Knabe soll es „nur um eigenes Interesse“ gegangen sein

Grütters sei „sehr deutlich geworden“ und habe dargelegt, dass es Knabe „weder um die Gedenkstätte noch um den Schutz der Mitarbeiter ging, sondern um eigenes Interesse“, sagte Helm. FDP–Obmann Stefan Förster hingegen sieht Grütters Ansicht, Knabe zu entlassen, sei richtig gewesen, nicht ausreichend begründet.

Ihre Entscheidung habe vor allem auf Telefonaten mit Lederer und Gesprächen mit ihrer Abteilungsleiterin beruht.

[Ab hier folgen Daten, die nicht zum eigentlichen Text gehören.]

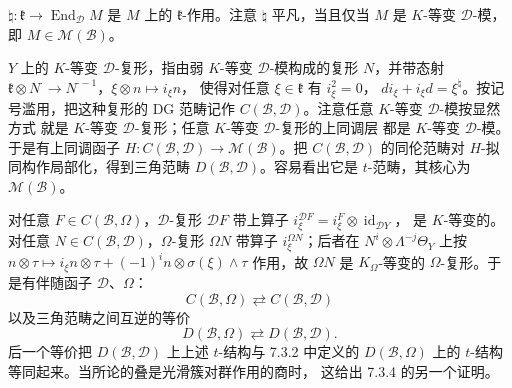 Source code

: 

$\natural:\mathfrak{k}\to\operatorname{End}_{\mathcal{D}}M$ 是 $M$ 上的
$\mathfrak{k}$-作用。注意 $\natural$ 平凡，当且仅当 $M$ 是 $K$-等变
$\mathcal{D}$-模，即 $M\in\mathcal{M}(\mathcal{B})$。

 $Y$ 上的 $K$-等变 $\mathcal{D}$-复形，指由弱 $K$-等变
$\mathcal{D}$-模构成的复形 $N$，并带态射
$\mathfrak{k}\otimes N^{\cdot}\to N^{\cdot-1}$，$\xi\otimes n\mapsto i_\xi n$，
使得对任意 $\xi\in\mathfrak{k}$ 有 $i_\xi^2=0$，
$di_\xi+i_\xi d=\xi^{\natural}$。按记号滥用，把这种复形的 DG 范畴记作
$C(\mathcal{B},\mathcal{D})$。注意任意 $K$-等变 $\mathcal{D}$-模按显然方式
就是 $K$-等变 $\mathcal{D}$-复形；任意 $K$-等变 $\mathcal{D}$-复形的上同调层
都是 $K$-等变 $\mathcal{D}$-模。于是有上同调函子
$H:C(\mathcal{B},\mathcal{D})\to\mathcal{M}(\mathcal{B})$。把
$C(\mathcal{B},\mathcal{D})$ 的同伦范畴对 $H$-拟同构作局部化，得到三角范畴
$D(\mathcal{B},\mathcal{D})$。容易看出它是 $t$-范畴，其核心为
$\mathcal{M}(\mathcal{B})$。

对任意 $F\in C(\mathcal{B},\Omega)$，$\mathcal{D}$-复形 $\mathcal{D}F$
带上算子 $i_\xi^{\mathcal{D}F}=i_\xi^F\otimes\operatorname{id}_{\mathcal{D}Y}$，
是 $K$-等变的。对任意 $N\in C(\mathcal{B},\mathcal{D})$，$\Omega$-复形
$\Omega N$ 带算子 $i_\xi^{\Omega N}$；后者在
$N^i\otimes\Lambda^{-j}\Theta_Y$ 上按
$n\otimes\tau\mapsto i_\xi n\otimes\tau+(-1)^in\otimes\sigma(\xi)\wedge\tau$
作用，故 $\Omega N$ 是 $K_\Omega$-等变的 $\Omega$-复形。于是有伴随函子
$\mathcal{D}$、$\Omega$：
\begin{equation}\tag{322}
C(\mathcal{B},\Omega)\rightleftarrows C(\mathcal{B},\mathcal{D})
\end{equation}
以及三角范畴之间互逆的等价
\begin{equation}\tag{323}
D(\mathcal{B},\Omega)\rightleftarrows D(\mathcal{B},\mathcal{D}).
\end{equation}
后一个等价把 $D(\mathcal{B},\mathcal{D})$ 上上述 $t$-结构与 7.3.2 中定义的
$D(\mathcal{B},\Omega)$ 上的 $t$-结构等同起来。当所论的叠是光滑簇对群作用的商时，
这给出 7.3.4 的另一个证明。



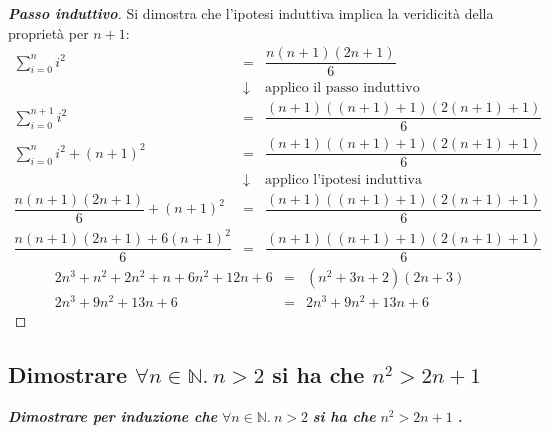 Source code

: \documentclass[a4paper]{article}
\begin{document}
	\begin{proof}[\textbf{Passo induttivo}]
		Si dimostra che l'ipotesi induttiva implica la veridicità della proprietà per $n+1$:
		\begin{equation*}
			\begin{array}{rcl}
				\displaystyle\sum_{i=0}^{n} i^{2} &=& \dfrac{n\left(n+1\right)\left(2n+1\right)}{6} \\ [1.5 em]
				&\downarrow& \text{applico il passo induttivo} \\ [1.5em]
				\displaystyle\sum_{i=0}^{n+1} i^{2} &=& \dfrac{\left(n+1\right)\left(\left(n+1\right)+1\right)\left(2 \left(n+1\right)+1\right)}{6} \\ [1.5 em]
				\displaystyle\sum_{i=0}^{n} i^{2} + \left(n+1\right)^{2} &=& \dfrac{\left(n+1\right)\left(\left(n+1\right)+1\right)\left(2 \left(n+1\right)+1\right)}{6} \\ [1.5em]
				&\downarrow& \text{applico l'ipotesi induttiva} \\ [1.5em]
				\dfrac{n\left(n+1\right)\left(2n+1\right)}{6} + \left(n+1\right)^{2} &=& \dfrac{\left(n+1\right)\left(\left(n+1\right)+1\right)\left(2 \left(n+1\right)+1\right)}{6} \\ [1.5em]
				\dfrac{n\left(n+1\right)\left(2n+1\right) + 6\left(n+1\right)^{2}}{6} &=& \dfrac{\left(n+1\right)\left(\left(n+1\right)+1\right)\left(2 \left(n+1\right)+1\right)}{6}
			\end{array}
		\end{equation*}\newpage
		\begin{equation*}
			\begin{array}{rcl}
				2n^{3} + n^{2} + 2n^{2} + n +6n^{2} + 12n + 6
				&=&
				\left(n^{2} + 3n + 2\right)\left(2n + 3\right) \\ [1.5em]
				2n^{3} + 9n^{2} + 13n + 6 &=& 2n^{3} + 9n^{2} + 13n + 6
			\end{array}
		\end{equation*}
	\end{proof}\newpage
	
	\subsection{Dimostrare $\forall n \in \mathbb{N}. \: n > 2$ si ha che $n^{2} > 2n + 1$}
	
	\textcolor{Red3}{\textbf{\emph{Dimostrare per induzione che }}$\forall n \in \mathbb{N}. \: n > 2$ \textbf{\emph{si ha che}} $n^{2} > 2n + 1$ \textbf{\emph{.}}}\newline
	
\end{document}
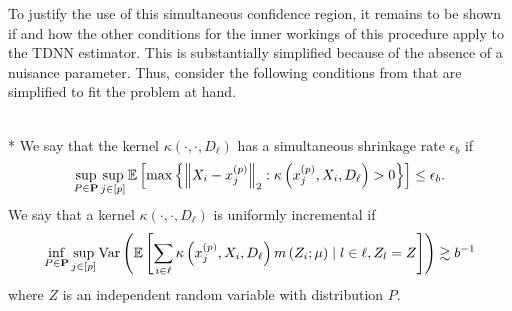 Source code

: To justify the use of this simultaneous confidence region, it remains to be shown if and how the other conditions for the inner workings of this procedure apply to the TDNN estimator.
This is substantially simplified because of the absence of a nuisance parameter.
Thus, consider the following conditions from \cite{ritzwoller_simultaneous_2024} that are simplified to fit the problem at hand.

\begin{boxD}
	\begin{dfn}\mbox{}\\*
		We say that the kernel $\kappa\left(\cdot, \cdot, D_{\ell}\right)$ has a simultaneous shrinkage rate $\epsilon_b$ if
		\begin{equation}
			\sup_{P \in \mathbf{P}} \sup_{j \in[p]}
			\mathbb{E}\left[\max \left\{\left\|X_{i}-x^{(p)}_{j}\right\|_{2}: \kappa\left(x^{(p)}_{j}, X_{i}, D_{\ell}\right)>0\right\}\right]
			\leq \epsilon_b .
		\end{equation}
		We say that a kernel $\kappa\left(\cdot, \cdot, D_{\ell}\right)$ is uniformly incremental if
		\begin{equation}
			\inf_{P \in \mathbf{P}} \sup_{j \in[p]}
			\text{Var}\left(\mathbb{E}\left[\sum_{i \in \ell} \kappa\left(x^{(p)}_{j}, X_{i}, D_{\ell}\right) m\left(Z_{i} ; \mu\right) \mid l \in \ell, Z_l = Z\right]\right)
			\gtrsim b^{-1}
		\end{equation}
		where $Z$ is an independent random variable with distribution $P$.
	\end{dfn}
\end{boxD}

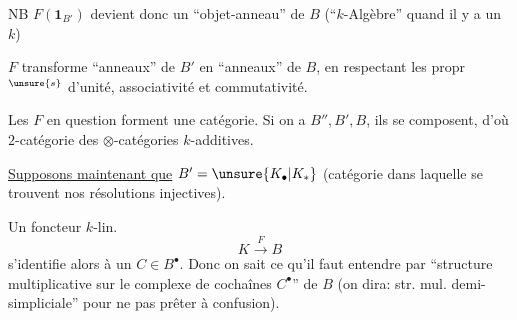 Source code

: NB $F(\mathbf1_{B'})$ devient donc un ``objet-anneau'' de $B$ (``$k$-Algèbre'' quand il y a un $k$)

$F$ transforme ``anneaux'' de $B'$ en ``anneaux'' de $B$, en respectant les propr$^{\unsure{s}}$ d'unité, associativité et commutativité.

Les $F$ en question forment une catégorie. Si on a $B'',B',B$, ils se composent, d'où $2$-catégorie des $\otimes$-catégories $k$-additives.

\uline{Supposons maintenant que} $B'=\unsure{K_\bullet|K_*}$ (catégorie dans laquelle se trouvent  nos résolutions injectives).

Un foncteur $k$-lin.
\[
K\xrightarrow{F}B
\]
s'identifie alors à un $C\in B^\bullet$. Donc on sait ce qu'il faut entendre par ``structure multiplicative sur le complexe de cochaînes $C^\bullet$'' de $B$ (on dira: str. mul. demi-simpliciale'' pour ne pas prêter à confusion).

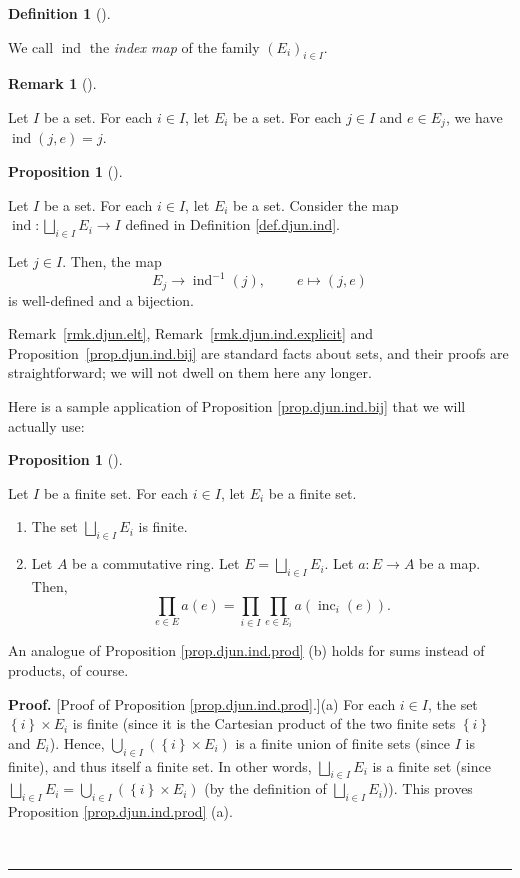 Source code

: \documentclass[numbers=enddot,12pt,final,onecolumn,notitlepage,abstracton]{scrartcl}
\theoremstyle{definition}
\newtheorem{prop}[theo]{Proposition}
\newenvironment{proposition}[1][]
{\begin{prop}[#1]\begin{leftbar}}
{\end{leftbar}\end{prop}}
\newtheorem{defi}[theo]{Definition}
\newenvironment{definition}[1][]
{\begin{defi}[#1]\begin{leftbar}}
{\end{leftbar}\end{defi}}
\newtheorem{remk}[theo]{Remark}
\newenvironment{remark}[1][]
{\begin{remk}[#1]\begin{leftbar}}
{\end{leftbar}\end{remk}}
\newenvironment{proof}[1][Proof]{\noindent\textbf{#1.} }{\ \rule{0.5em}{0.5em}}
\let\prodnonlimits\prod
\let\cupnonlimits\bigcup
\renewcommand{\prod}{\prodnonlimits\limits}
\renewcommand{\bigcup}{\cupnonlimits\limits}
\newenvironment{verlong}{}{}
\begin{document}
\begin{verlong}
\begin{footnotesize}
\begin{definition}
We call $\operatorname*{ind}$ the \textit{index map} of the family $\left(
E_{i}\right)  _{i\in I}$.
\end{definition}

\begin{remark}
\label{rmk.djun.ind.explicit}Let $I$ be a set. For each $i\in I$, let $E_{i}$
be a set. For each $j\in I$ and $e\in E_{j}$, we have $\operatorname*{ind}%
\left(  j,e\right)  =j$.
\end{remark}

\begin{proposition}
\label{prop.djun.ind.bij}Let $I$ be a set. For each $i\in I$, let $E_{i}$ be a
set. Consider the map $\operatorname*{ind}:\bigsqcup_{i\in I}E_{i}\rightarrow
I$ defined in Definition \ref{def.djun.ind}.

Let $j\in I$. Then, the map%
\[
E_{j}\rightarrow\operatorname*{ind}\nolimits^{-1}\left(  j\right)
,\ \ \ \ \ \ \ \ \ \ e\mapsto\left(  j,e\right)
\]
is well-defined and a bijection.
\end{proposition}

Remark~\ref{rmk.djun.elt}, Remark~\ref{rmk.djun.ind.explicit} and
Proposition~\ref{prop.djun.ind.bij} are standard facts about sets, and their
proofs are straightforward; we will not dwell on them here any longer.

Here is a sample application of Proposition \ref{prop.djun.ind.bij} that we
will actually use:

\begin{proposition}
\label{prop.djun.ind.prod}Let $I$ be a finite set. For each $i\in I$, let
$E_{i}$ be a finite set.

\begin{enumerate}
\item[(a)] The set $\bigsqcup_{i\in I}E_{i}$ is finite.

\item[(b)] Let $A$ be a commutative ring. Let $E = \bigsqcup_{i\in I}E_{i}$.
Let $a:E\rightarrow A$ be a map. Then,%
\[
\prod_{e\in E}a\left(  e\right)  =\prod_{i\in I}\prod_{e\in E_{i}}a\left(
\operatorname*{inc}\nolimits_{i}\left(  e\right)  \right)  .
\]

\end{enumerate}
\end{proposition}

An analogue of Proposition \ref{prop.djun.ind.prod} (b) holds for sums instead
of products, of course.

\begin{proof}
[Proof of Proposition \ref{prop.djun.ind.prod}.](a) For each $i\in I$, the set
$\left\{  i\right\}  \times E_{i}$ is finite (since it is the Cartesian
product of the two finite sets $\left\{  i\right\}  $ and $E_{i}$). Hence,
$\bigcup_{i\in I}\left(  \left\{  i\right\}  \times E_{i}\right)  $ is a
finite union of finite sets (since $I$ is finite), and thus itself a finite
set. In other words, $\bigsqcup_{i\in I}E_{i}$ is a finite set (since
$\bigsqcup_{i\in I}E_{i}=\bigcup_{i\in I}\left(  \left\{  i\right\}  \times
E_{i}\right)  $ (by the definition of $\bigsqcup_{i\in I}E_{i}$)). This proves
Proposition \ref{prop.djun.ind.prod} (a).


\end{proof}
\end{footnotesize}
\end{verlong}
\end{document}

Grütters sagte im Ausschuss wiederholt, es sei der fünfköpfige Stiftungsrat gewesen, der die Entscheidung getroffen habe, nicht sie.

Der Untersuchungsausschuss wird neben Ex-Kulturstaatssekretär Tim Renner (SPD) demnächst auch Jörg Kürschner befragen, wie am Dienstag mitgeteilt wurde. Der frühere MDR-Journalist Kürschner war Vorsitzender des Fördervereins der Gedenkstätte. Knabe hatte die Zusammenarbeit der Gedenkstätte mit dem Verein wegen AfD-Nähe im Juni 2018 beendet.